A lot of the study and research I’ve been doing recently focuses on sustainability and how we affect change. Some would argue that there are two types of environmentalists, the greens and the browns, where the browns are the people concerned with sustainability in urban environments, rather than the nature conservation focus of the greens. I’d put myself firmly in the first camp, as that is where my interest lies. Not that the other camp isn’t just as valid.

In pondering the problems of urban sustainability I keep returning to consumption as being at the root of the problem, and that there is work and change to be done in this area. The issue is finding out which end of the stick to grasp hold of.

The last 48 hours has landed a bunch of articles in my lap that re-iterate this theme and has given me cause for thought.

The first was the Australian Conservation Foundation’s Consumption Atlas that charts greenhouse emissions, water usage and eco-footprint for each postcode in Australia and charts it against various averages.

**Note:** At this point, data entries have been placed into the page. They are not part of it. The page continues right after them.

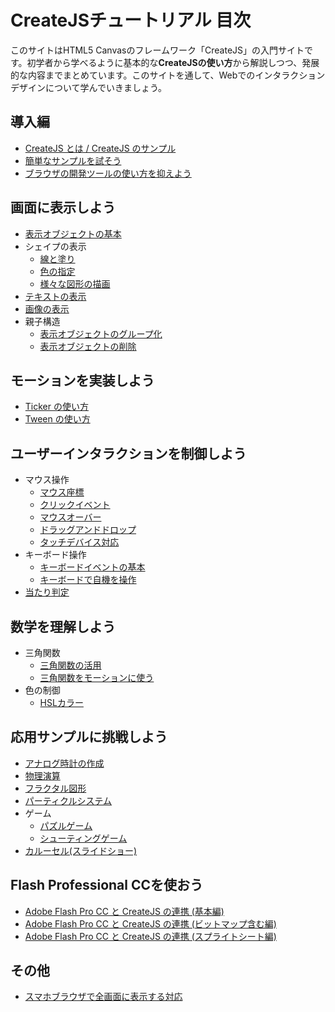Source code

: # CreateJSチュートリアル 目次

このサイトはHTML5 Canvasのフレームワーク「CreateJS」の入門サイトです。初学者から学べるように基本的な**CreateJSの使い方**から解説しつつ、発展的な内容までまとめています。このサイトを通して、Webでのインタラクションデザインについて学んでいきましょう。

## 導入編

- [CreateJS とは / CreateJS のサンプル](basic.md)
- [簡単なサンプルを試そう](quickstart.md)
- [ブラウザの開発ツールの使い方を抑えよう](debug.md)

## 画面に表示しよう

- [表示オブジェクトの基本](displayobject.md)
- シェイプの表示
  - [線と塗り](shape_fill_stroke.md)
  - [色の指定](shape_color.md)
  - [様々な図形の描画](shape_draw.md)
- [テキストの表示](text.md)
- [画像の表示](bitmap.md)
- 親子構造
  - [表示オブジェクトのグループ化](nest.md)
  - [表示オブジェクトの削除](displayobject_remove.md)

## モーションを実装しよう

- [Ticker の使い方](ticker.md)
- [Tween の使い方](tween.md)

## ユーザーインタラクションを制御しよう

- マウス操作
  - [マウス座標](mouse_xy.md)
  - [クリックイベント](mouse_click.md)
  - [マウスオーバー](mouse_over.md)
  - [ドラッグアンドドロップ](mouse_drag.md)
  - [タッチデバイス対応](mouse_touch.md)
- キーボード操作
  - [キーボードイベントの基本](keyboard_basic.md)
  - [キーボードで自機を操作](keyboard_ship.md)
- [当たり判定](hittest.md)

## 数学を理解しよう

- 三角関数
  - [三角関数の活用](math_basic.md)
  - [三角関数をモーションに使う](math_trigonometry.md)
- 色の制御
  - [HSLカラー](color_hsl.md)

## 応用サンプルに挑戦しよう

- [アナログ時計の作成](clock.md)
- [物理演算](ball.md)
- [フラクタル図形](fractal.md)
- [パーティクルシステム](particle.md)
- ゲーム
  - [パズルゲーム](game_pazzle.md)
  - [シューティングゲーム](game_shooting.md)
- [カルーセル(スライドショー)](slideshow.md)

## Flash Professional CCを使おう

- [Adobe Flash Pro CC と CreateJS の連携 (基本編)](adobe_animate.md)
- [Adobe Flash Pro CC と CreateJS の連携 (ビットマップ含む編)](adobe_animate_bitmaps.md)
- [Adobe Flash Pro CC と CreateJS の連携 (スプライトシート編)](adobe_animate_spritesheet.md)


## その他

- [スマホブラウザで全画面に表示する対応](fullscreen.md)
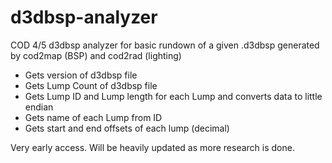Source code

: # d3dbsp-analyzer
COD 4/5 d3dbsp analyzer for basic rundown of a given .d3dbsp generated by cod2map (BSP) and cod2rad (lighting)

- Gets version of d3dbsp file
- Gets Lump Count of d3dbsp file
- Gets Lump ID and Lump length for each Lump and converts data to little endian
- Gets name of each Lump from ID
- Gets start and end offsets of each lump (decimal)

Very early access. Will be heavily updated as more research is done.
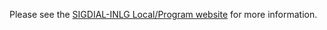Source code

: Please see the [SIGDIAL-INLG Local/Program website](https://sigdialinlg2023.github.io/) for more information.
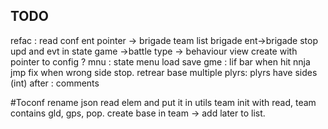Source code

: ## TODO
refac :
	read conf
	ent pointer -> brigade
	team list brigade ent->brigade stop
	upd and evt in state
	game ->battle
	type -> behaviour
	view create with pointer to config ?
mnu :
	state menu
	load
	save
gme :
	lif bar  when hit
	nnja jmp fix when wrong side stop.
	retrear base
	multiple plyrs:
		plyrs have sides (int)
after :
	comments
	
	
#Toconf
	rename json read elem and put it in utils
	team init with read,
	team contains gld, gps, pop.
	create base in team -> add later to list.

Burwood area is disturbing. we use 940, 000 L of water per person, per year. The state average is 740, 000 L. If you look at some of the other figures on the site food is the biggest producer of greenhouse gases, consumer of water, and one of the top contributors to our footprint. This got me thinking about my personal food practices, especially as I was in Harris Farm markets, and it was “no meat Thursday”.

The next few pieces in the puzzle came from the following two articles:

Both address the “avoid” and “reduce” part of the avoid, reduce, reuse, recycle waste hierarchy. They question how it is good for the planet to continue to consume masses of stuff, even if it is a “green” product. The compact’s article is a personal story, George Monbiot’s article is a more reflective look at affluence and society and the creation of a new class difference based on eco-consumption. They also explain why I get uncomfortable about the way that eco-shopping is used a sort of feel-good spack filler over the problems we are facing and could address if we didn’t stick our head in the sand so much.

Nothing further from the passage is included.